Saved data entries
-=-=-=-=-

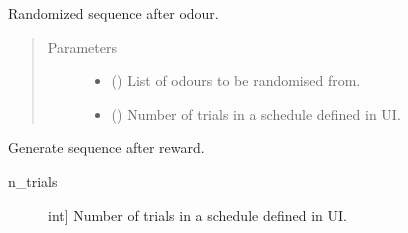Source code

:\documentclass[letterpaper,10pt,english]{sphinxmanual}
\begin{document}
\begin{fulllineitems}
\label{\detokenize{NoSeMazeSchedule/Generation:Generation.Gen.odor_sequence}}
\pysigstartsignatures
{}
\pysigstopsignatures
\sphinxAtStartPar
Randomized sequence after odour.
\begin{quote}\begin{description}
\item[{Parameters}] \leavevmode\begin{itemize}
\item {} 
\sphinxAtStartPar
{} () \textendash{} List of odours to be randomised from.

\item {} 
\sphinxAtStartPar
{} () \textendash{} Number of trials in a schedule defined in UI.

\end{itemize}

\end{description}\end{quote}

\end{fulllineitems}


\begin{fulllineitems}
\label{\detokenize{NoSeMazeSchedule/Generation:Generation.Gen.reward_sequence}}
\pysigstartsignatures
{}
\pysigstopsignatures
\sphinxAtStartPar
Generate sequence after reward.
\begin{description}
\item[{n\_trials}] \leavevmode{[}int{]}
\sphinxAtStartPar
Number of trials in a schedule defined in UI.

\end{description}

\end{fulllineitems}


\sphinxstepscope
\end{document}
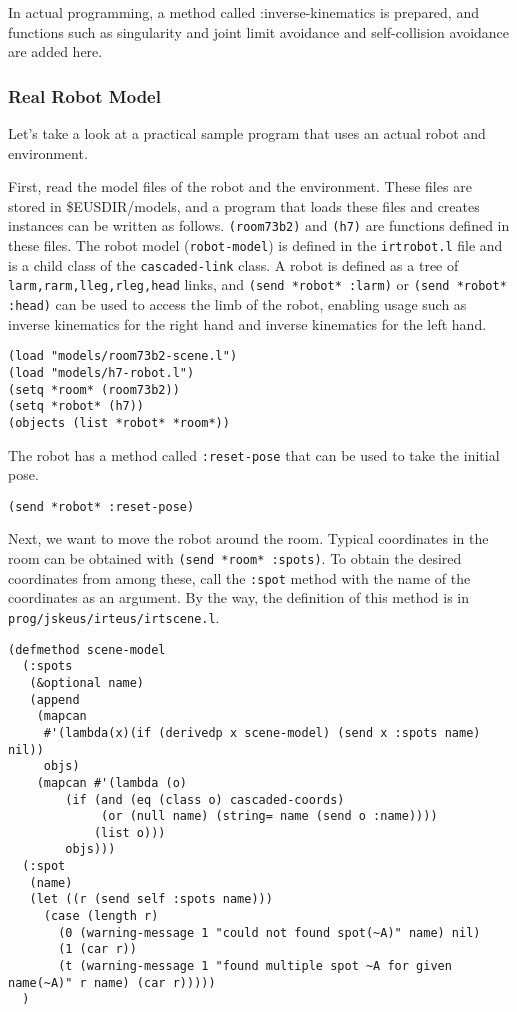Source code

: In actual programming, a method called :inverse-kinematics is prepared, and functions such as singularity and joint limit avoidance and self-collision avoidance are added here.

\subsubsection{Real Robot Model}

Let's take a look at a practical sample program that uses an actual robot and environment.

First, read the model files of the robot and the environment. These files are stored in \${EUSDIR}/models, and a program that loads these files and creates instances can be written as follows. \verb|(room73b2)| and \verb|(h7)| are functions defined in these files.
The robot model (\verb|robot-model|) is defined in the \verb|irtrobot.l| file and is a child class of the \verb|cascaded-link| class.
A robot is defined as a tree of \verb|larm,rarm,lleg,rleg,head| links, and \verb|(send *robot* :larm)| or \verb|(send *robot* :head)| can be used to access the limb of the robot, enabling usage such as inverse kinematics for the right hand and inverse kinematics for the left hand.

{\baselineskip=10pt
\begin{verbatim}
(load "models/room73b2-scene.l")
(load "models/h7-robot.l")
(setq *room* (room73b2))
(setq *robot* (h7))
(objects (list *robot* *room*))
\end{verbatim}
}

The robot has a method called \verb|:reset-pose| that can be used to take the initial pose.
{\baselineskip=10pt
\begin{verbatim}
(send *robot* :reset-pose)
\end{verbatim}
}

Next, we want to move the robot around the room. Typical coordinates in the room can be obtained with \verb|(send *room* :spots)|. To obtain the desired coordinates from among these, call the \verb|:spot| method with the name of the coordinates as an argument.
By the way, the definition of this method is in \verb|prog/jskeus/irteus/irtscene.l|.
{\baselineskip=10pt
\begin{verbatim}
(defmethod scene-model
  (:spots
   (&optional name)
   (append
    (mapcan
     #'(lambda(x)(if (derivedp x scene-model) (send x :spots name) nil))
     objs)
    (mapcan #'(lambda (o)
		(if (and (eq (class o) cascaded-coords)
			 (or (null name) (string= name (send o :name))))
		    (list o)))
	    objs)))
  (:spot
   (name)
   (let ((r (send self :spots name)))
     (case (length r)
       (0 (warning-message 1 "could not found spot(~A)" name) nil)
       (1 (car r))
       (t (warning-message 1 "found multiple spot ~A for given name(~A)" r name) (car r)))))
  )
\end{verbatim}
}


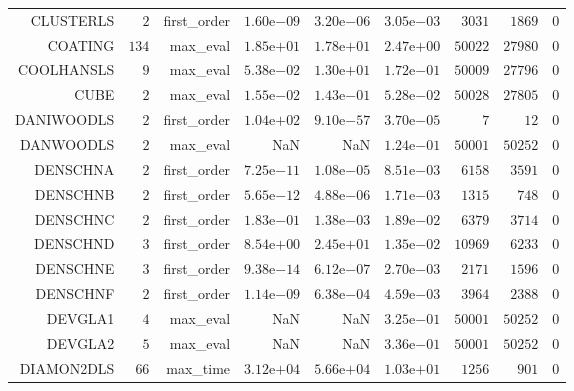 \begin{longtable}{rrrrrrrrr}
CLUSTERLS & \(     2\) & first\_order & \( 1.60\)e\(-09\) & \( 3.20\)e\(-06\) & \( 3.05\)e\(-03\) & \(  3031\) & \(  1869\) & \(     0\) \\
COATING & \(   134\) & max\_eval & \( 1.85\)e\(+01\) & \( 1.78\)e\(+01\) & \( 2.47\)e\(+00\) & \( 50022\) & \( 27980\) & \(     0\) \\
COOLHANSLS & \(     9\) & max\_eval & \( 5.38\)e\(-02\) & \( 1.30\)e\(+01\) & \( 1.72\)e\(-01\) & \( 50009\) & \( 27796\) & \(     0\) \\
CUBE & \(     2\) & max\_eval & \( 1.55\)e\(-02\) & \( 1.43\)e\(-01\) & \( 5.28\)e\(-02\) & \( 50028\) & \( 27805\) & \(     0\) \\
DANIWOODLS & \(     2\) & first\_order & \( 1.04\)e\(+02\) & \( 9.10\)e\(-57\) & \( 3.70\)e\(-05\) & \(     7\) & \(    12\) & \(     0\) \\
DANWOODLS & \(     2\) & max\_eval &       NaN &       NaN & \( 1.24\)e\(-01\) & \( 50001\) & \( 50252\) & \(     0\) \\
DENSCHNA & \(     2\) & first\_order & \( 7.25\)e\(-11\) & \( 1.08\)e\(-05\) & \( 8.51\)e\(-03\) & \(  6158\) & \(  3591\) & \(     0\) \\
DENSCHNB & \(     2\) & first\_order & \( 5.65\)e\(-12\) & \( 4.88\)e\(-06\) & \( 1.71\)e\(-03\) & \(  1315\) & \(   748\) & \(     0\) \\
DENSCHNC & \(     2\) & first\_order & \( 1.83\)e\(-01\) & \( 1.38\)e\(-03\) & \( 1.89\)e\(-02\) & \(  6379\) & \(  3714\) & \(     0\) \\
DENSCHND & \(     3\) & first\_order & \( 8.54\)e\(+00\) & \( 2.45\)e\(+01\) & \( 1.35\)e\(-02\) & \( 10969\) & \(  6233\) & \(     0\) \\
DENSCHNE & \(     3\) & first\_order & \( 9.38\)e\(-14\) & \( 6.12\)e\(-07\) & \( 2.70\)e\(-03\) & \(  2171\) & \(  1596\) & \(     0\) \\
DENSCHNF & \(     2\) & first\_order & \( 1.14\)e\(-09\) & \( 6.38\)e\(-04\) & \( 4.59\)e\(-03\) & \(  3964\) & \(  2388\) & \(     0\) \\
DEVGLA1 & \(     4\) & max\_eval &       NaN &       NaN & \( 3.25\)e\(-01\) & \( 50001\) & \( 50252\) & \(     0\) \\
DEVGLA2 & \(     5\) & max\_eval &       NaN &       NaN & \( 3.36\)e\(-01\) & \( 50001\) & \( 50252\) & \(     0\) \\
DIAMON2DLS & \(    66\) & max\_time & \( 3.12\)e\(+04\) & \( 5.66\)e\(+04\) & \( 1.03\)e\(+01\) & \(  1256\) & \(   901\) & \(     0\) \\

\end{longtable}
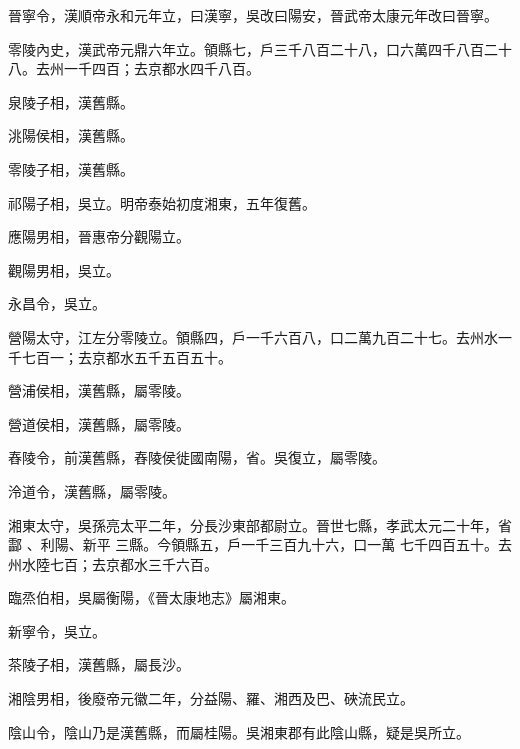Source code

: \begin{pinyinscope}
 晉寧令，漢順帝永和元年立，曰漢寧，吳改曰陽安，晉武帝太康元年改曰晉寧。



 零陵內史，漢武帝元鼎六年立。領縣七，戶三千八百二十八，口六萬四千八百二十八。去州一千四百；去京都水四千八百。



 泉陵子相，漢舊縣。



 洮陽侯相，漢舊縣。



 零陵子相，漢舊縣。



 祁陽子相，吳立。明帝泰始初度湘東，五年復舊。



 應陽男相，晉惠帝分觀陽立。



 觀陽男相，吳立。



 永昌令，吳立。



 營陽太守，江左分零陵立。領縣四，戶一千六百八，口二萬九百二十七。去州水一千七百一；去京都水五千五百五十。



 營浦侯相，漢舊縣，屬零陵。



 營道侯相，漢舊縣，屬零陵。



 舂陵令，前漢舊縣，舂陵侯徙國南陽，省。吳復立，屬零陵。



 泠道令，漢舊縣，屬零陵。


湘東太守，吳孫亮太平二年，分長沙東部都尉立。晉世七縣，孝武太元二十年，省酃
 、利陽、新平
 三縣。今領縣五，戶一千三百九十六，口一萬
 七千四百五十。去州水陸七百；去京都水三千六百。



 臨烝伯相，吳屬衡陽，《晉太康地志》屬湘東。



 新寧令，吳立。



 茶陵子相，漢舊縣，屬長沙。



 湘陰男相，後廢帝元徽二年，分益陽、羅、湘西及巴、硤流民立。



 陰山令，陰山乃是漢舊縣，而屬桂陽。吳湘東郡有此陰山縣，疑是吳所立。




\end{pinyinscope}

-=-=-=-=-

**Task instructions:** Among the lines of the data, find every one that holds "these" and copy it.

**Answer space:**
First, read the model files of the robot and the environment. These files are stored in \${EUSDIR}/models, and a program that loads these files and creates instances can be written as follows. \verb|(room73b2)| and \verb|(h7)| are functions defined in these files.
Next, we want to move the robot around the room. Typical coordinates in the room can be obtained with \verb|(send *room* :spots)|. To obtain the desired coordinates from among these, call the \verb|:spot| method with the name of the coordinates as an argument.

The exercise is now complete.